Has anyone done any local LLM inference on the rk3588, what's the performance like?

DanMan · January 28, 2025, 5:21pm

I’ve been seeing what room this has in my workflow, I will probably keep using it on my desktop, maybe through ssh, but I just wanted to know what the inference performance was like. It takes a few seconds to render responses even on my quite overpowered gaming PC.

mountain · January 28, 2025, 6:37pm

I haven’t personally tried it but apparently it is possible. Libre drivers for the NPU were submitted to mainline last year although I don’t know the current status. As with everything LLM, much of the ecosystem is in flux and there’s no telling what currently works without dredging through forums and probably Discord chats.

Resources that may help:

RockchipNPU Reddit community
Github list of resources
FriendlyELEC RK3588 NPU wiki page
Github project to help with RKNPU
Reddit thread on current status (apparently it is possible, 4096 context limit could be lifted with driver changes, GitHub issue has discussion)

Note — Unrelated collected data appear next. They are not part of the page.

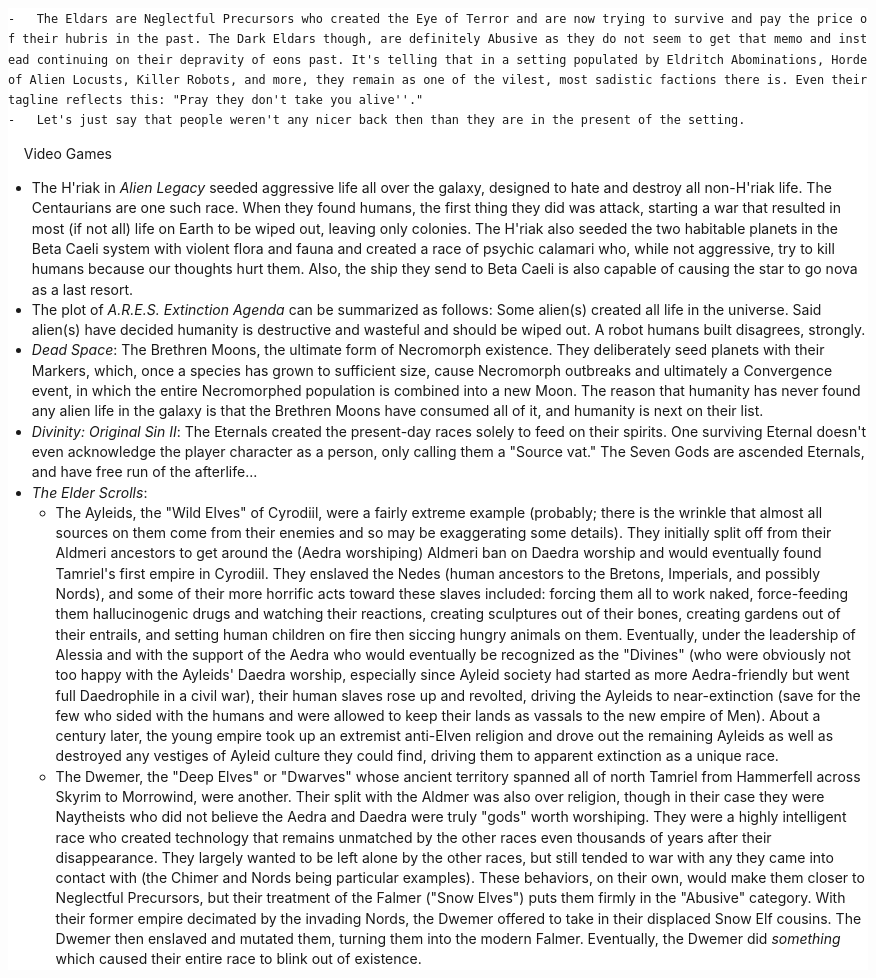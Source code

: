     -   The Eldars are Neglectful Precursors who created the Eye of Terror and are now trying to survive and pay the price of their hubris in the past. The Dark Eldars though, are definitely Abusive as they do not seem to get that memo and instead continuing on their depravity of eons past. It's telling that in a setting populated by Eldritch Abominations, Horde of Alien Locusts, Killer Robots, and more, they remain as one of the vilest, most sadistic factions there is. Even their tagline reflects this: "Pray they don't take you alive''."
    -   Let's just say that people weren't any nicer back then than they are in the present of the setting.

    Video Games 

-   The H'riak in _Alien Legacy_ seeded aggressive life all over the galaxy, designed to hate and destroy all non-H'riak life. The Centaurians are one such race. When they found humans, the first thing they did was attack, starting a war that resulted in most (if not all) life on Earth to be wiped out, leaving only colonies. The H'riak also seeded the two habitable planets in the Beta Caeli system with violent flora and fauna and created a race of psychic calamari who, while not aggressive, try to kill humans because our thoughts hurt them. Also, the ship they send to Beta Caeli is also capable of causing the star to go nova as a last resort.
-   The plot of _A.R.E.S. Extinction Agenda_ can be summarized as follows: Some alien(s) created all life in the universe. Said alien(s) have decided humanity is destructive and wasteful and should be wiped out. A robot humans built disagrees, strongly.
-   _Dead Space_: The Brethren Moons, the ultimate form of Necromorph existence. They deliberately seed planets with their Markers, which, once a species has grown to sufficient size, cause Necromorph outbreaks and ultimately a Convergence event, in which the entire Necromorphed population is combined into a new Moon. The reason that humanity has never found any alien life in the galaxy is that the Brethren Moons have consumed all of it, and humanity is next on their list.
-   _Divinity: Original Sin II_: The Eternals created the present-day races solely to feed on their spirits. One surviving Eternal doesn't even acknowledge the player character as a person, only calling them a "Source vat." The Seven Gods are ascended Eternals, and have free run of the afterlife...
-   _The Elder Scrolls_:
    -   The Ayleids, the "Wild Elves" of Cyrodiil, were a fairly extreme example (probably; there is the wrinkle that almost all sources on them come from their enemies and so may be exaggerating some details). They initially split off from their Aldmeri ancestors to get around the (Aedra worshiping) Aldmeri ban on Daedra worship and would eventually found Tamriel's first empire in Cyrodiil. They enslaved the Nedes (human ancestors to the Bretons, Imperials, and possibly Nords), and some of their more horrific acts toward these slaves included: forcing them all to work naked, force-feeding them hallucinogenic drugs and watching their reactions, creating sculptures out of their bones, creating gardens out of their entrails, and setting human children on fire then siccing hungry animals on them. Eventually, under the leadership of Alessia and with the support of the Aedra who would eventually be recognized as the "Divines" (who were obviously not too happy with the Ayleids' Daedra worship, especially since Ayleid society had started as more Aedra-friendly but went full Daedrophile in a civil war), their human slaves rose up and revolted, driving the Ayleids to near-extinction (save for the few who sided with the humans and were allowed to keep their lands as vassals to the new empire of Men). About a century later, the young empire took up an extremist anti-Elven religion and drove out the remaining Ayleids as well as destroyed any vestiges of Ayleid culture they could find, driving them to apparent extinction as a unique race.
    -   The Dwemer, the "Deep Elves" or "Dwarves" whose ancient territory spanned all of north Tamriel from Hammerfell across Skyrim to Morrowind, were another. Their split with the Aldmer was also over religion, though in their case they were Naytheists who did not believe the Aedra and Daedra were truly "gods" worth worshiping. They were a highly intelligent race who created technology that remains unmatched by the other races even thousands of years after their disappearance. They largely wanted to be left alone by the other races, but still tended to war with any they came into contact with (the Chimer and Nords being particular examples). These behaviors, on their own, would make them closer to Neglectful Precursors, but their treatment of the Falmer ("Snow Elves") puts them firmly in the "Abusive" category. With their former empire decimated by the invading Nords, the Dwemer offered to take in their displaced Snow Elf cousins. The Dwemer then enslaved and mutated them, turning them into the modern Falmer. Eventually, the Dwemer did _something_ which caused their entire race to blink out of existence.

Edit: I see now that you were asking more about performance. The important thing to note is that you want to leverage the NPU to get maximum performance, which involves converting models to a special format. Performance appears to be adequate within certain context limits as described above. It should be better than many average machines, but worse than either a desktop with a beefy GPU or a M* Mac with their unique architecture.

DanMan · January 29, 2025, 4:28am

Thanks a lot; this is a lot of useful info. It seems that the SDK to compile for the NPU is not open source, but still potentially usable.

mountain · February 9, 2025, 5:12am

Update for anyone wanting to do this, Radxa has released a guide for running a Deepseek R1 1.5B distilled model on RK3588, reported performance is 15 tokens/sec: DeepSeek shown to run on Rockchip RK3588 with AI acceleration at about 15 tokens/s - CNX Software

DanMan · February 11, 2025, 6:41pm

I’m still unable to get a suitably licensed version of RKLLM2 which is used to compile them to the correct format for the npu.

But v cool nonetheless!

van_quixote · May 13, 2025, 2:10pm

Did you try? Very curious about doing some light inference in the pocket…